> _PROBLEM REQUIREMENTS_
Take every line from the records below that includes the word "автоматичного".

-----

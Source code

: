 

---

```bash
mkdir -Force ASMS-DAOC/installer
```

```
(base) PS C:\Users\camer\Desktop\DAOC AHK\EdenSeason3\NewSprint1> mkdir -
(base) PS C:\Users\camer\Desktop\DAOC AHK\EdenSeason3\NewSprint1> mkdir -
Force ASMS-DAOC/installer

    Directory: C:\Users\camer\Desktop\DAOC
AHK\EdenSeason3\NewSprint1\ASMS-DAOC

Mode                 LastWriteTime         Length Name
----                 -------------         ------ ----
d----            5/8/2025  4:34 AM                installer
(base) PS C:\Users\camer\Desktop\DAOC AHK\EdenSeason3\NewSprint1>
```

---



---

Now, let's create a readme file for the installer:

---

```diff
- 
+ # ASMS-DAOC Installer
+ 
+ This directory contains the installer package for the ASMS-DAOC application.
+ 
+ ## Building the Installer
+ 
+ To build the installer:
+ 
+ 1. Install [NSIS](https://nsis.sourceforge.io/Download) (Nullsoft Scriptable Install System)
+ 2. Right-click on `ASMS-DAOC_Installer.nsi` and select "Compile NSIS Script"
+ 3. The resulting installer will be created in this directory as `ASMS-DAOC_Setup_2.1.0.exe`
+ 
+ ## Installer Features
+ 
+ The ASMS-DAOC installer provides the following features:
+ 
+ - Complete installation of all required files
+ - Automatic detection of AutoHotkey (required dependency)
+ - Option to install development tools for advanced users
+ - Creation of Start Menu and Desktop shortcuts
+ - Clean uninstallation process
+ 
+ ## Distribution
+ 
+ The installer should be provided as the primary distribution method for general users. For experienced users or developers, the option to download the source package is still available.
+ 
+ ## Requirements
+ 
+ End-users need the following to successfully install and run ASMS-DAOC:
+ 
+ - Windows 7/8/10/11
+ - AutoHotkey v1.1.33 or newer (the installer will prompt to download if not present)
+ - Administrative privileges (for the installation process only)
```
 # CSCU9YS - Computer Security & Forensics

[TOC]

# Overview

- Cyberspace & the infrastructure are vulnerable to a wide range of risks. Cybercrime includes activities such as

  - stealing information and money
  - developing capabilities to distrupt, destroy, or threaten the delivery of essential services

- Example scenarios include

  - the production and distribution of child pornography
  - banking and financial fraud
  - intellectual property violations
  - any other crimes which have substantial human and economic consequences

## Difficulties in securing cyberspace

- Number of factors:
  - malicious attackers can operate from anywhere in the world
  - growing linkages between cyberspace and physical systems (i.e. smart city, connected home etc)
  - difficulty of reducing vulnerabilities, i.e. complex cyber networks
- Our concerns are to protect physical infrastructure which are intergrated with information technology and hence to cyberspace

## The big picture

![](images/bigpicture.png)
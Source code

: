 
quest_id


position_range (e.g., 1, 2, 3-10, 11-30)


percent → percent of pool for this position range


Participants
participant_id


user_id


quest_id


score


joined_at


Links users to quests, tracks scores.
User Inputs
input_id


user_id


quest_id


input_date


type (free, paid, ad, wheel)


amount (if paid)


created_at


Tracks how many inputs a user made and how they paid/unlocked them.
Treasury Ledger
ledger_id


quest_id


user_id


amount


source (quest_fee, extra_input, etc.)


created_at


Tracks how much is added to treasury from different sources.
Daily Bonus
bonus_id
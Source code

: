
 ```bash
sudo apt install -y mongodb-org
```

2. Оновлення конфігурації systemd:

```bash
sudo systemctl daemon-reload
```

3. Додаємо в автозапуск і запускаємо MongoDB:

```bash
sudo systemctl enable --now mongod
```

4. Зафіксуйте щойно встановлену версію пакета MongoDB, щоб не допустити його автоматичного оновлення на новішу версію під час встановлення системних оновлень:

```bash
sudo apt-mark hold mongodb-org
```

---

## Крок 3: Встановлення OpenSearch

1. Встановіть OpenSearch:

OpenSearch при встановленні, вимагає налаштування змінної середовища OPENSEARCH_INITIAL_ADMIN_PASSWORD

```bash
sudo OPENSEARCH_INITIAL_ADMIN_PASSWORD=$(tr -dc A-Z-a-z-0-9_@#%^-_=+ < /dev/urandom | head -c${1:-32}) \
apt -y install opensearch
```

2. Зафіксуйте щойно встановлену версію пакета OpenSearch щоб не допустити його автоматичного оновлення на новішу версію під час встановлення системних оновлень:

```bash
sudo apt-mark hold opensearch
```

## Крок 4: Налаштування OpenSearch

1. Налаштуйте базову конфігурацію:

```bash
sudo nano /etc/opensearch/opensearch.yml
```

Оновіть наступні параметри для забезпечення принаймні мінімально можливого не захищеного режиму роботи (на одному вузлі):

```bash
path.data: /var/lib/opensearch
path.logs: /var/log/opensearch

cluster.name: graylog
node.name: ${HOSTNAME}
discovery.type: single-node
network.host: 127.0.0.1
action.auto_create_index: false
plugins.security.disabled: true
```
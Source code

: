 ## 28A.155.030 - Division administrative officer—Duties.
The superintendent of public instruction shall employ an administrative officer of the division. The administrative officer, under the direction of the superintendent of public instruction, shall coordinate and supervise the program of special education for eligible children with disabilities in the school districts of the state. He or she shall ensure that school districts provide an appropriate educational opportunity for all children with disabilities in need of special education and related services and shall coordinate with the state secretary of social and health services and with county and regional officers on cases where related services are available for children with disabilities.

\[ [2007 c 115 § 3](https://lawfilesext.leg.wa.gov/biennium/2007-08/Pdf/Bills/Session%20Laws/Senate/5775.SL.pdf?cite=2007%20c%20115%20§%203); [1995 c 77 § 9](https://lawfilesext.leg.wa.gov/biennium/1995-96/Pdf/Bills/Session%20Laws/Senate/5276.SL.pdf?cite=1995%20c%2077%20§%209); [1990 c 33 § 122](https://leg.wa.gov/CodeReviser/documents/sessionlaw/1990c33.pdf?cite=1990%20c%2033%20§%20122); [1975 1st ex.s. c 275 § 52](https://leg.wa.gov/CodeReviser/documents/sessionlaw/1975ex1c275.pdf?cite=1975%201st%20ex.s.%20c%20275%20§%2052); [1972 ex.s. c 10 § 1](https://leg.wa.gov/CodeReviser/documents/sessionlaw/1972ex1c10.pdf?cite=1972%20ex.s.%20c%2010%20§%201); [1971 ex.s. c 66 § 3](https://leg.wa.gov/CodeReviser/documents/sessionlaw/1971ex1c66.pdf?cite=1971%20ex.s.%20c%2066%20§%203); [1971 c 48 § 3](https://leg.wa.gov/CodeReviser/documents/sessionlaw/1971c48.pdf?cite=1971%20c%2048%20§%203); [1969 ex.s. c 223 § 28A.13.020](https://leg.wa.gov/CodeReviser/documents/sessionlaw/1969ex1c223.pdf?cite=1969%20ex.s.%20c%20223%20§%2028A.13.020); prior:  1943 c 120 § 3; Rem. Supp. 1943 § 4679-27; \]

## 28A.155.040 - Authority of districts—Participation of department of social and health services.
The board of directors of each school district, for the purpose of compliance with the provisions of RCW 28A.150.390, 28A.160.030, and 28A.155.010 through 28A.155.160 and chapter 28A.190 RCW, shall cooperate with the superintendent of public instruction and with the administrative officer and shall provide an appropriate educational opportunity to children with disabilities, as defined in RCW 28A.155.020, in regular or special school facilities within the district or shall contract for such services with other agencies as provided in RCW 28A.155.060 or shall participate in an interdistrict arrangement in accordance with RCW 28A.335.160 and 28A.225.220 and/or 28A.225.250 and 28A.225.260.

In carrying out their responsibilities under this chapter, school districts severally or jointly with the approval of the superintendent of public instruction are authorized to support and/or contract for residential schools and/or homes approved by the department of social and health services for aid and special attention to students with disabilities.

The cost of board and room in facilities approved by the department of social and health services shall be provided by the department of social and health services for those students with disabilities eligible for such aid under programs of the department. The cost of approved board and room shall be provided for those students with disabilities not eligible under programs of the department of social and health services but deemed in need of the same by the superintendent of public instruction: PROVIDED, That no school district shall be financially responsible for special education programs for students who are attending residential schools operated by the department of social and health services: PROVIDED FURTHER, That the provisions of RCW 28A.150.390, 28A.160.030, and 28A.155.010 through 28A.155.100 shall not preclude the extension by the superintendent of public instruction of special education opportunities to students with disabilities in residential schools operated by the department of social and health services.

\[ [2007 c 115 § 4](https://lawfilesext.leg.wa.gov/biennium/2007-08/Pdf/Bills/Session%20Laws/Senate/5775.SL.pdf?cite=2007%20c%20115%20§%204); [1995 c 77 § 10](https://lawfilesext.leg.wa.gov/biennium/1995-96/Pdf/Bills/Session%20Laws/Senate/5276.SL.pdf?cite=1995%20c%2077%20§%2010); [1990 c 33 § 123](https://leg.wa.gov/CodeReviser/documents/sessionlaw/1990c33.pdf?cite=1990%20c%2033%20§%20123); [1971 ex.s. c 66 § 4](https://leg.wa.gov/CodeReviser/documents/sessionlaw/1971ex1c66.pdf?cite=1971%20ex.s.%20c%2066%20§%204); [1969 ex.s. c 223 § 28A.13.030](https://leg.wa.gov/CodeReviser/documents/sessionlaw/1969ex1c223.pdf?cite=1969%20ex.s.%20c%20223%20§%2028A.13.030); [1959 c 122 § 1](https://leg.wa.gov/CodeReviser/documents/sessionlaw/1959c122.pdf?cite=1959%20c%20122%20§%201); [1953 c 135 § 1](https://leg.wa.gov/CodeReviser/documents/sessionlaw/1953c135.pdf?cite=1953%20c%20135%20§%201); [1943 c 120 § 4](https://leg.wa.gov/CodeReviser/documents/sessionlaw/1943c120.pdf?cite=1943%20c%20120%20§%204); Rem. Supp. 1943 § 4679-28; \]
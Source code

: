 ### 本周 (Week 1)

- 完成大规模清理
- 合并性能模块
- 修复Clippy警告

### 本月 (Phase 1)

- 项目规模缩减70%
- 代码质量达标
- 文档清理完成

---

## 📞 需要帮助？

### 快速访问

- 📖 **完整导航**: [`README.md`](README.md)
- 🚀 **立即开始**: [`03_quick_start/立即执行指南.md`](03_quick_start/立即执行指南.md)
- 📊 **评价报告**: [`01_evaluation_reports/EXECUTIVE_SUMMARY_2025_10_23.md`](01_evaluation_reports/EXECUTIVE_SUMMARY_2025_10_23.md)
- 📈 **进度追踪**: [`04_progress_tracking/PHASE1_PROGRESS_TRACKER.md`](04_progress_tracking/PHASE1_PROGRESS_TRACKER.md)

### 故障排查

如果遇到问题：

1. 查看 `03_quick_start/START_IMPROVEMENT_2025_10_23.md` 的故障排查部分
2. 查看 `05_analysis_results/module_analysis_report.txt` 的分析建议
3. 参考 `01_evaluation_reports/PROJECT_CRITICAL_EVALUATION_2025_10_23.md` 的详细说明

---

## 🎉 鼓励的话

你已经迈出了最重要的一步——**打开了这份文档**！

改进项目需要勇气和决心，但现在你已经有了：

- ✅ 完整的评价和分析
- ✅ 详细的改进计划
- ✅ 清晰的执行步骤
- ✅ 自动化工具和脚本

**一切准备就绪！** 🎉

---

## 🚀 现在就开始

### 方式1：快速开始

-----

> _THE ANSWER_
4. Зафіксуйте щойно встановлену версію пакета MongoDB, щоб не допустити його автоматичного оновлення на новішу версію під час встановлення системних оновлень:
2. Зафіксуйте щойно встановлену версію пакета OpenSearch щоб не допустити його автоматичного оновлення на новішу версію під час встановлення системних оновлень:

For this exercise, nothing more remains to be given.